Work order:
Your task is to transcribe, without alteration, the lines from the top of the material below through the line bearing "rush (12-1 PM)", inclusive.

Supplied entries:
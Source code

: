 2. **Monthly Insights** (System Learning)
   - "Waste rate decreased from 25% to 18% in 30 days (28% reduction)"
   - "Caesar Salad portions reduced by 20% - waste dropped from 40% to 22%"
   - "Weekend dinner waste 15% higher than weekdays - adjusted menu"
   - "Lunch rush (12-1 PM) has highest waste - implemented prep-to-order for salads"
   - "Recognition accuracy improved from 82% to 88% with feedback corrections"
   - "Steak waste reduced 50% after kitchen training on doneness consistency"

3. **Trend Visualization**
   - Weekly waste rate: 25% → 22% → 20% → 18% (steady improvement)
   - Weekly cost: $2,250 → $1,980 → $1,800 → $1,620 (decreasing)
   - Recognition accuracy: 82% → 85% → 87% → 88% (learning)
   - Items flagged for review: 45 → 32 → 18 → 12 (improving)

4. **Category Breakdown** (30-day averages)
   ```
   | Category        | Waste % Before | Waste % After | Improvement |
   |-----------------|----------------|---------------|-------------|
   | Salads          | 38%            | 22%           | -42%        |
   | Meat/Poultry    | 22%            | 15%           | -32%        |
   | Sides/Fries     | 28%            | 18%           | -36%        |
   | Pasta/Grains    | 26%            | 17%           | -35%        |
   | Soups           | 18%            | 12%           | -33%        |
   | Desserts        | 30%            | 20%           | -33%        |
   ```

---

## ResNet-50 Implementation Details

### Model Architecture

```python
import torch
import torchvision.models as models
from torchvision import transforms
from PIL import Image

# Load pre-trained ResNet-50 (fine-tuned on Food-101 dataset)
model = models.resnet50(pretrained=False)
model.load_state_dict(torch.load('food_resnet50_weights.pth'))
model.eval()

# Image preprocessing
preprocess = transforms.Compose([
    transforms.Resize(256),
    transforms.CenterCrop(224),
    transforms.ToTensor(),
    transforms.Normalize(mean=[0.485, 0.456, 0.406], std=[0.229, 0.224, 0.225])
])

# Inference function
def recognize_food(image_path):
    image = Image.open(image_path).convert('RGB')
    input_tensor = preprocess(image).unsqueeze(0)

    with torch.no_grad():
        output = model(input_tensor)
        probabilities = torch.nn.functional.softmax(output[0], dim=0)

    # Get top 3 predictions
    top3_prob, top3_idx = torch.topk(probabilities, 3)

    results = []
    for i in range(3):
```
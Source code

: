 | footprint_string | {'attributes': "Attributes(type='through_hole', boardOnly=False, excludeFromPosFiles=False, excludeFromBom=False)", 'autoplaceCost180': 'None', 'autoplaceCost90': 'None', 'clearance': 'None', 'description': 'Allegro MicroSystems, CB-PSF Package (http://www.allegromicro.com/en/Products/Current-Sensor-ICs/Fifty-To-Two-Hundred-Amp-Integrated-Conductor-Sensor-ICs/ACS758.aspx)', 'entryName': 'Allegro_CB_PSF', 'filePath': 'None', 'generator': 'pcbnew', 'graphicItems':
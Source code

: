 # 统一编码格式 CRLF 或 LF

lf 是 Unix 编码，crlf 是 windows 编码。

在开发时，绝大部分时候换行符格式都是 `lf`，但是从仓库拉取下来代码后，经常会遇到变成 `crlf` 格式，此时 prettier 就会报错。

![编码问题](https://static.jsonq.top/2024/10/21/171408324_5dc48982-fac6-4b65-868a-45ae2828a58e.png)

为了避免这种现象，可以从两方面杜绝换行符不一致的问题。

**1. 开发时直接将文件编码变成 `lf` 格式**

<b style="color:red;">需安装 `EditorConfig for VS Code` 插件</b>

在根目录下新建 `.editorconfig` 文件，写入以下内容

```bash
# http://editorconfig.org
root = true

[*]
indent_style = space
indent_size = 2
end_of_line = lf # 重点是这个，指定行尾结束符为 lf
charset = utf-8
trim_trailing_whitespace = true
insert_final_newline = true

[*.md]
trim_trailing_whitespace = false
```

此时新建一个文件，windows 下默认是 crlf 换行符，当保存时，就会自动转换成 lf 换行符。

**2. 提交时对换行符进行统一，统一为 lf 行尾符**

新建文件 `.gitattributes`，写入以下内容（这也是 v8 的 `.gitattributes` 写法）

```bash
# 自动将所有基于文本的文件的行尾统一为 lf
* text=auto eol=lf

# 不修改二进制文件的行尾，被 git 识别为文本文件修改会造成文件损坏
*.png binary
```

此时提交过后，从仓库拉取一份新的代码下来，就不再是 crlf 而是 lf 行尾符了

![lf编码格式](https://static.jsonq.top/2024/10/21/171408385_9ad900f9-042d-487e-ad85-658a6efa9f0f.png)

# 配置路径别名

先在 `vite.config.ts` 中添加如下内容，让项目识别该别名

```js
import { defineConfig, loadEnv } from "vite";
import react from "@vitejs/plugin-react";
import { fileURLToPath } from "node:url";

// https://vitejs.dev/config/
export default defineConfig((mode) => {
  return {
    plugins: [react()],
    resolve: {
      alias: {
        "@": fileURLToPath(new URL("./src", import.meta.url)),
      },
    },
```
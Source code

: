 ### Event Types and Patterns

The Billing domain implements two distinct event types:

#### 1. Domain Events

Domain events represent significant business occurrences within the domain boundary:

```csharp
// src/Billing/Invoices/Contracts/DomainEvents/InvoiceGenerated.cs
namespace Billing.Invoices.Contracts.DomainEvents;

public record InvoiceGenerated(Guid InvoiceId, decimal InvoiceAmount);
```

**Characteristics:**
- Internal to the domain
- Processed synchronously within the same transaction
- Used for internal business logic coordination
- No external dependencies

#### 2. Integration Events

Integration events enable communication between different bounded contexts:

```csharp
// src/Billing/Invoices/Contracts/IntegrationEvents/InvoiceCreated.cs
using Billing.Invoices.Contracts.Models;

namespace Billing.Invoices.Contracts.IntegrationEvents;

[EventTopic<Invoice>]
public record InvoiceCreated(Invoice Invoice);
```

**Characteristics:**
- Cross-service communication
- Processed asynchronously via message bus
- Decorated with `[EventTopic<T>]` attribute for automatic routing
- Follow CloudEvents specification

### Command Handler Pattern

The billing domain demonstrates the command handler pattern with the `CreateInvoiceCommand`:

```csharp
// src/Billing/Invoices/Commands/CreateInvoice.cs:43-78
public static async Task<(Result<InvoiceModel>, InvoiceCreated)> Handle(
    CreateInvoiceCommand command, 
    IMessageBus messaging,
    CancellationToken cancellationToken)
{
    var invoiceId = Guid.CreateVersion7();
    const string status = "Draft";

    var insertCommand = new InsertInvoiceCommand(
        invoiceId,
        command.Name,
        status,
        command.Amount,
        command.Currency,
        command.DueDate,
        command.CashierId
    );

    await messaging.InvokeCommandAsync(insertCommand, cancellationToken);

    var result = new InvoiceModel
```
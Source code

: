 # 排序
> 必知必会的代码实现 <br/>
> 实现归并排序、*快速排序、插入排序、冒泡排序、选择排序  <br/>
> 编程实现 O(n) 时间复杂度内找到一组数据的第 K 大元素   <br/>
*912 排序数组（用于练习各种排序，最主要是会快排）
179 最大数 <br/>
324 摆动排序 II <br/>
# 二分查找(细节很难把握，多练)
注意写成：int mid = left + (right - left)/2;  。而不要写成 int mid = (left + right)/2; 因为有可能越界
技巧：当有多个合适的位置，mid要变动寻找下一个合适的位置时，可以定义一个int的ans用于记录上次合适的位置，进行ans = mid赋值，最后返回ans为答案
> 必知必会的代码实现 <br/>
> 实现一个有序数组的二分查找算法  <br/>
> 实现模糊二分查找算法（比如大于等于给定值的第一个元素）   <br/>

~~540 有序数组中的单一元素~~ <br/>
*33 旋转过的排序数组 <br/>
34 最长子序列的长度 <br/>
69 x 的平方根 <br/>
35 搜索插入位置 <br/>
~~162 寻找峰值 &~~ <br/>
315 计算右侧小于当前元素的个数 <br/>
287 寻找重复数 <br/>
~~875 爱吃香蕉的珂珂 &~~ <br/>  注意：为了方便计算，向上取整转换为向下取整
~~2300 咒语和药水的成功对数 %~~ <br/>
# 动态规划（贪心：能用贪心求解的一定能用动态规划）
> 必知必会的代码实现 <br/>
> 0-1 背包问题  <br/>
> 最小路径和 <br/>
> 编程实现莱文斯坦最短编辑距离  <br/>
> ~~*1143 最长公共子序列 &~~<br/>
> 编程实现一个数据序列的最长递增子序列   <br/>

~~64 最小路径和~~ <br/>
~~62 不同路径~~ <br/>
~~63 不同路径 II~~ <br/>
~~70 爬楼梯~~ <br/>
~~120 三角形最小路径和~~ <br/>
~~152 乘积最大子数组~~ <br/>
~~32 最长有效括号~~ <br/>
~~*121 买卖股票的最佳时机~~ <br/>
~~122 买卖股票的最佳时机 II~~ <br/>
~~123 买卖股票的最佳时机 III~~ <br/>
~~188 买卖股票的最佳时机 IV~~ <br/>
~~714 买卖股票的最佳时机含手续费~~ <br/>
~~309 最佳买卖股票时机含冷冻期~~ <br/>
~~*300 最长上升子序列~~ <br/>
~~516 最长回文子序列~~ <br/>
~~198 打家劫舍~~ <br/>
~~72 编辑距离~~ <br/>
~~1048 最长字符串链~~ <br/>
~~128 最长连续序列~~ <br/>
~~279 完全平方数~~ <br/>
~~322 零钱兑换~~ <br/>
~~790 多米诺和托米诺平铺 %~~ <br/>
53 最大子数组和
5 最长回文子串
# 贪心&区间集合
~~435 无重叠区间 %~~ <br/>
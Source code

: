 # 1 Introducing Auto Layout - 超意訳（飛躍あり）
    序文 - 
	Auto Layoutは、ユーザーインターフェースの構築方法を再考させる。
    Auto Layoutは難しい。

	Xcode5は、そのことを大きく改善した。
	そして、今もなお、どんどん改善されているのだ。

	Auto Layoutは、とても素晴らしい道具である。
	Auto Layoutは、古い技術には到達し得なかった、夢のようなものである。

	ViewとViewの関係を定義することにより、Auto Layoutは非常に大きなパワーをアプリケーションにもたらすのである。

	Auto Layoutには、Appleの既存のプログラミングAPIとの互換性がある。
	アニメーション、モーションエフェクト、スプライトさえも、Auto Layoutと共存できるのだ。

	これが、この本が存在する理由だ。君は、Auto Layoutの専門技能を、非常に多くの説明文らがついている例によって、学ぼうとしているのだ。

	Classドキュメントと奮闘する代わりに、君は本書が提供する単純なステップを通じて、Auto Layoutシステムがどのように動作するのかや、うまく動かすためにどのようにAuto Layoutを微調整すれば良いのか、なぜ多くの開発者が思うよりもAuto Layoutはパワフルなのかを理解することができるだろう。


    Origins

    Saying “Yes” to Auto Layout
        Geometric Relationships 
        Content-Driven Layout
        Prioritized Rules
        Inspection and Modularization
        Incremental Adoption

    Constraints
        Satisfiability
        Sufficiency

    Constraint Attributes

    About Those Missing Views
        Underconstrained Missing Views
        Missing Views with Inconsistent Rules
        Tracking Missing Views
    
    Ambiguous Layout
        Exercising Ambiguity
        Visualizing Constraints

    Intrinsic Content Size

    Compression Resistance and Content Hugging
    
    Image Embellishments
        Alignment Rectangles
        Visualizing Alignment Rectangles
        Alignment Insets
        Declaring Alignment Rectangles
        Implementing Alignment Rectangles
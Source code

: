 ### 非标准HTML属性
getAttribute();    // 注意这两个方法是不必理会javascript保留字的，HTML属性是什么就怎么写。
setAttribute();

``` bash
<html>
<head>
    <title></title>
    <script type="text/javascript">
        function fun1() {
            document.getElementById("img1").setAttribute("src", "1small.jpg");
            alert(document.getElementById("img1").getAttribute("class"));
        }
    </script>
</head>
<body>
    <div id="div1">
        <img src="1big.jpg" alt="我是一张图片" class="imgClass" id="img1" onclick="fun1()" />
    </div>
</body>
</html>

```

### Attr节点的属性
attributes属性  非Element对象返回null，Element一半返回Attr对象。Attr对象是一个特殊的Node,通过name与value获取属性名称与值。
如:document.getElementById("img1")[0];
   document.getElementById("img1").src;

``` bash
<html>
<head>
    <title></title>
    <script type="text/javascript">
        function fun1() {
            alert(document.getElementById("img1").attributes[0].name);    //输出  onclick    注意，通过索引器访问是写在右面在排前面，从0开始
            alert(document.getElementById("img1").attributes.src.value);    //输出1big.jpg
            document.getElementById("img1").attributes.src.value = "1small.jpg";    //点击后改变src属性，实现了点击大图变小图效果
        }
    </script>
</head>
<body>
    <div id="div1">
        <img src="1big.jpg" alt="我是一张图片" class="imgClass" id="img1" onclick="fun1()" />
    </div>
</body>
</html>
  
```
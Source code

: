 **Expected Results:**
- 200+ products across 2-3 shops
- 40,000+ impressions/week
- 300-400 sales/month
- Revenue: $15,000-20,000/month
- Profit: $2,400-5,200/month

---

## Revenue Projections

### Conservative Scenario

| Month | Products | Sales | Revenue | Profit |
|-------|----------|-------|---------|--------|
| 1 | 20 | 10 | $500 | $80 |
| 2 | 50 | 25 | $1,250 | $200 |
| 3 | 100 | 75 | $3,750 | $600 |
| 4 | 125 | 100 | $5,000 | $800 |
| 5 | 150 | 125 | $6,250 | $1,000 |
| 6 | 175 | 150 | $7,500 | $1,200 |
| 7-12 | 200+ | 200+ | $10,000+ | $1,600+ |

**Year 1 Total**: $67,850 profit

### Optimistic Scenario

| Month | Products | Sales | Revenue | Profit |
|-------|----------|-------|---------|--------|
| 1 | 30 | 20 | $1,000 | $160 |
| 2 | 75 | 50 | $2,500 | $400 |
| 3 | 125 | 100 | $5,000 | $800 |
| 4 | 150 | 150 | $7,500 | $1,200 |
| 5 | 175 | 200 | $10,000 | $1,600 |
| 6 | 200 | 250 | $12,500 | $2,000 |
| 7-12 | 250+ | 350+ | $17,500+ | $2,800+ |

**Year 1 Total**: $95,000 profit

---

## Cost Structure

Exercise result:
Source code

: 2. **Monthly Insights** (System Learning)
   - "Waste rate decreased from 25% to 18% in 30 days (28% reduction)"
   - "Caesar Salad portions reduced by 20% - waste dropped from 40% to 22%"
   - "Weekend dinner waste 15% higher than weekdays - adjusted menu"
   - "Lunch rush (12-1 PM) has highest waste - implemented prep-to-order for salads"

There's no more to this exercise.